### The task
Leave every picture out and give back the lines below from the first through the line that holds "python文件是用于识别人", exactly as written.
── Source data
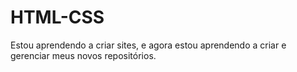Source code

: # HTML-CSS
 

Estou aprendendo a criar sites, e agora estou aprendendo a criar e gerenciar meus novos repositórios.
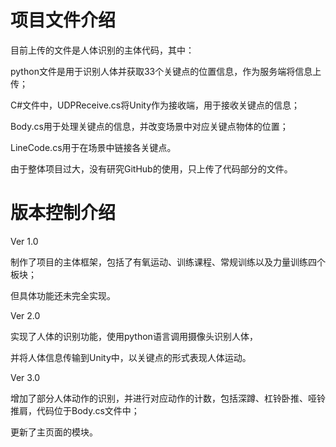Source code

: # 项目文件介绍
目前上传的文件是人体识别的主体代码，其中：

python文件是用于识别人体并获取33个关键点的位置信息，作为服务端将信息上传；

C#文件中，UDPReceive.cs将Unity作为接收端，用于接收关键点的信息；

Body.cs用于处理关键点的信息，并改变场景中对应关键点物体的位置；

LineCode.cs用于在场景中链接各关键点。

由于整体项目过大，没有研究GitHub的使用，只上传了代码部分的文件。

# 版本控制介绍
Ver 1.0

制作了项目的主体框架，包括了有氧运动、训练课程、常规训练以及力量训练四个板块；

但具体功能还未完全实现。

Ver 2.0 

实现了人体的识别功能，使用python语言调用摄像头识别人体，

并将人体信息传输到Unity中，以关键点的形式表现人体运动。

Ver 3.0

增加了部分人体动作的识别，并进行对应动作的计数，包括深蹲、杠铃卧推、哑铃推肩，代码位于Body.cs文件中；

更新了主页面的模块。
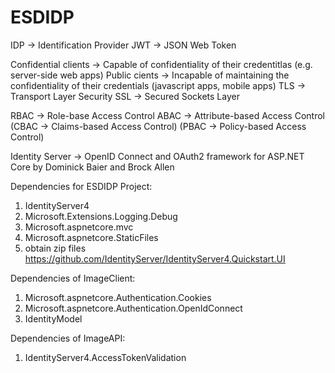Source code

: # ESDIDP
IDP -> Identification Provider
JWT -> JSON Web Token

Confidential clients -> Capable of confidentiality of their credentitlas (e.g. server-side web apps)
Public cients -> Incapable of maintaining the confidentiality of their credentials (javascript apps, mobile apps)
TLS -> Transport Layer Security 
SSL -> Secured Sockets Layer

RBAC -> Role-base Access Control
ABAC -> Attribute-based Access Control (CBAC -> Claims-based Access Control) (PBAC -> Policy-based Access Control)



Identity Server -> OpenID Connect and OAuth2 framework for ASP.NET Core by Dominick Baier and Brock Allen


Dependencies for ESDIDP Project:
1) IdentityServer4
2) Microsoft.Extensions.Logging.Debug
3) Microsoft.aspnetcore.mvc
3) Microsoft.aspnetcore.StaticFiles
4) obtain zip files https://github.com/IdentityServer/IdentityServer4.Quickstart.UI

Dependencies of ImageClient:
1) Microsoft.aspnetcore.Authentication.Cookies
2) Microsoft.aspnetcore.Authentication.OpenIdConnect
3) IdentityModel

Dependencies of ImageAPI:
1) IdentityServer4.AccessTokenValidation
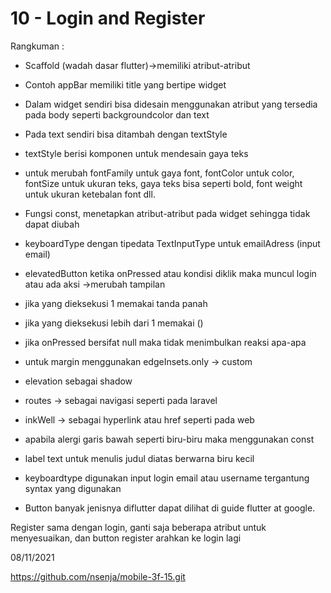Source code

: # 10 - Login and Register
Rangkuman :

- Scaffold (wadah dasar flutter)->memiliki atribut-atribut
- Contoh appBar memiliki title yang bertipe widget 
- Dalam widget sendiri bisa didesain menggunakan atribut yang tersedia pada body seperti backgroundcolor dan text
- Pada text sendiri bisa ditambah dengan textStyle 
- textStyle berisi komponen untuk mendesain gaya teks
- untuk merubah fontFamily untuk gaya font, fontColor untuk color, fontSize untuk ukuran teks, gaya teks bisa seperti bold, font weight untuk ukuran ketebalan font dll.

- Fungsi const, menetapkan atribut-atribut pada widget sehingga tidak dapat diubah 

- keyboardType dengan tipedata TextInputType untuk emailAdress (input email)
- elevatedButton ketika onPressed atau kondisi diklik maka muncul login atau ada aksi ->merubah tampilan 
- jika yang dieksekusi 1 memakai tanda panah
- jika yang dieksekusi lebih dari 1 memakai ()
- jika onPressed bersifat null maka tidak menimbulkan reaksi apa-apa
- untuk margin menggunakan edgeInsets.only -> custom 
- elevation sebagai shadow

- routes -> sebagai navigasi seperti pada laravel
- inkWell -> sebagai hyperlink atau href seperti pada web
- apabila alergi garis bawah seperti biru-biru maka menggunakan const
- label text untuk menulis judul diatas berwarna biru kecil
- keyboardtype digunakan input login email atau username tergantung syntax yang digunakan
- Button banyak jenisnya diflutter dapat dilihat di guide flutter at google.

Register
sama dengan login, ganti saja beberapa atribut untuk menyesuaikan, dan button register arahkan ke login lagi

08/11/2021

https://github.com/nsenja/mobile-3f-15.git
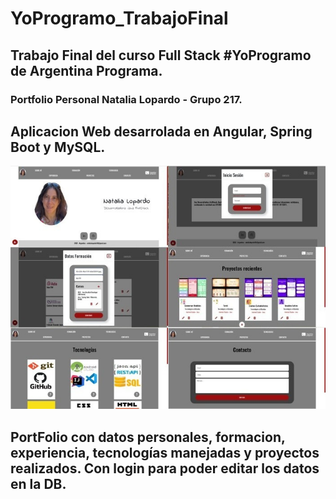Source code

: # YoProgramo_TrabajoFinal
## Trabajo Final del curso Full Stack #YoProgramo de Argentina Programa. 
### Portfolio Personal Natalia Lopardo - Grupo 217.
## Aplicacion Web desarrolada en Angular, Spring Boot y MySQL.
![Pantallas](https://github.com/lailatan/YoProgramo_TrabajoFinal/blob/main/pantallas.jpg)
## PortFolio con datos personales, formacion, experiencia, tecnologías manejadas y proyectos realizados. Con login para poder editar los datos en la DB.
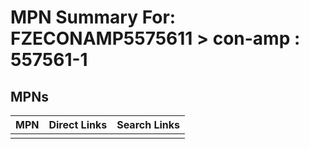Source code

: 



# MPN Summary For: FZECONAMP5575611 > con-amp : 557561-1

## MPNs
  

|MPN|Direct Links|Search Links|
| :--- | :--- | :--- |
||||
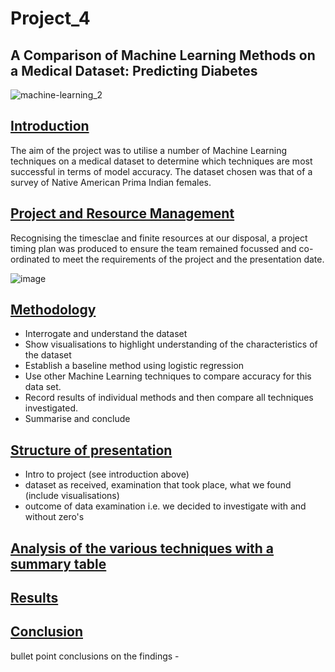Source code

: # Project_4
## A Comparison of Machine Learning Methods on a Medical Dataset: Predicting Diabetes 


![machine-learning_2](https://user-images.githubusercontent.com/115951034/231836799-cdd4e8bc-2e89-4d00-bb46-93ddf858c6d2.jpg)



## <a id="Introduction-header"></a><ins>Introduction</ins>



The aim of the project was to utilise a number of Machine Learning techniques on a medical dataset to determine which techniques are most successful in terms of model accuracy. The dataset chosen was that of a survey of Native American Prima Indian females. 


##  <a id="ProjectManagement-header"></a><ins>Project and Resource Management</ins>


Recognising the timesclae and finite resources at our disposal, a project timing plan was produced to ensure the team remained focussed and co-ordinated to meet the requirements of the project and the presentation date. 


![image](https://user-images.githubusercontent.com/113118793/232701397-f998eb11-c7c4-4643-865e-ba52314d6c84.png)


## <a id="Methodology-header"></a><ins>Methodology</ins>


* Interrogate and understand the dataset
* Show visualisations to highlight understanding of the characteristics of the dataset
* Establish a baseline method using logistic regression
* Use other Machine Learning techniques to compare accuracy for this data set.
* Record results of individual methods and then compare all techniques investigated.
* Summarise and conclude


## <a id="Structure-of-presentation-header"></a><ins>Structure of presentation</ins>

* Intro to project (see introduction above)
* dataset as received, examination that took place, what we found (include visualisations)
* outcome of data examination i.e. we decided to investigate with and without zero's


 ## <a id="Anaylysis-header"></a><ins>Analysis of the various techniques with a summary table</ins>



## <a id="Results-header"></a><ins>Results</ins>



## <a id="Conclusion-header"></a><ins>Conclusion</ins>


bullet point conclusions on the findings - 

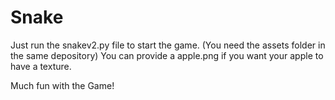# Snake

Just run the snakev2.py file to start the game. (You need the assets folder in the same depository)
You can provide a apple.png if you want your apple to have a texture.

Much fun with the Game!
────
### Reply
Source code

: # HTML-CSS
 

Estou aprendendo a criar sites, e agora estou aprendendo a criar e gerenciar meus novos repositórios.
Source code

: # 项目文件介绍
目前上传的文件是人体识别的主体代码，其中：

python文件是用于识别人体并获取33个关键点的位置信息，作为服务端将信息上传；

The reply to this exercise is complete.